Cleared for take off

"Presenting the data is not the same as improving care," notes Ira S. Nash, MD, CMO, senior vice president for medical affairs at Mount Sinai Hospital. The 1,171-bed provider in New York City with 80,000 emergency room visits and 450,000 outpatient visits annually is part of a growing group of organizations that have started to roll out more enhanced dashboard efforts.

Mount Sinai has ramped up its efforts in the last year through the use of a web-based dashboard to look into different domains including areas of productivity that department chairs can assess through a password-protected portal to gaze into department operations.

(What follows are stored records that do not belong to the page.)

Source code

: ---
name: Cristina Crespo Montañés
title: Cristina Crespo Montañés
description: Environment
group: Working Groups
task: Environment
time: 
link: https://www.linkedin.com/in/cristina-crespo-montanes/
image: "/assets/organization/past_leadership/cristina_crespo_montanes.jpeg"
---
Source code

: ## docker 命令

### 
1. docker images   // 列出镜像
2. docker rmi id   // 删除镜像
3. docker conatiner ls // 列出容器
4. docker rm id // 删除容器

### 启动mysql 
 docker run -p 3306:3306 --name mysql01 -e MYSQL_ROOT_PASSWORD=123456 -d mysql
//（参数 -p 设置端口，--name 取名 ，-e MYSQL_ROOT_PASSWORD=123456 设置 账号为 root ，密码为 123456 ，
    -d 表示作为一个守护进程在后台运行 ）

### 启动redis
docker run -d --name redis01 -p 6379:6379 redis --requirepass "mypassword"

Through the portal, a department chair can view data such as length of stay on any faculty members' patient, and apply trending data to see the progression/regression over the last four quarters. Each physician has access to his own individual report; administrators are provided access to their respective aggregated departmental reports at the discretion of their department chairs. For example, the department of medicine's operations can be split from surgery into general surgery or vascular surgery reports.

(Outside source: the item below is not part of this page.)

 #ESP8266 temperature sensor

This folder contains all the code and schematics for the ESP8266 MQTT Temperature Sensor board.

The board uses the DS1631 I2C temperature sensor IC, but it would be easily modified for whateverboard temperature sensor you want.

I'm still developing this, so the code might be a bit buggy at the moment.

"It has allowed us to create more accountability around quality metrics," Nash says. "This creates a better means of pinpointing quality metrics and creates a collective responsibility."

Included in this cohort is University of North Carolina (UNC) Healthcare in Chapel Hill. The UNC Health System began piloting dashboards in December 2010 geared towards physicians and physician leaders and allowing them to view how they are performing in a number of key indicators, including case volume, length of stay, mortality, readmission rates and cost per case. With 35 inpatient services across the UNC hospitals, five areas were selected to pilot the dashboard with plans to begin the remaining roll out process in October of this year, says Glen Spivak, vice president, business development, operational efficiency at UNC Hospitals.

Dashboards and benchmarks

The potential use for digital dashboards also applies to benchmarking, especially as it relates to population management initiatives, a key category in ACOs. Over time, a rich dataset could help administrators and clinicians understand their practices' trends, as well as their populations.

Business intelligence tools are fertile ground for efforts such as value-based purchasing and ACO activities. If a clinician is going to be paid for quality, then he or she needs to understand the data. Business intelligence tools, including digital dashboards, can be a sound investment on a CMIO's wish list.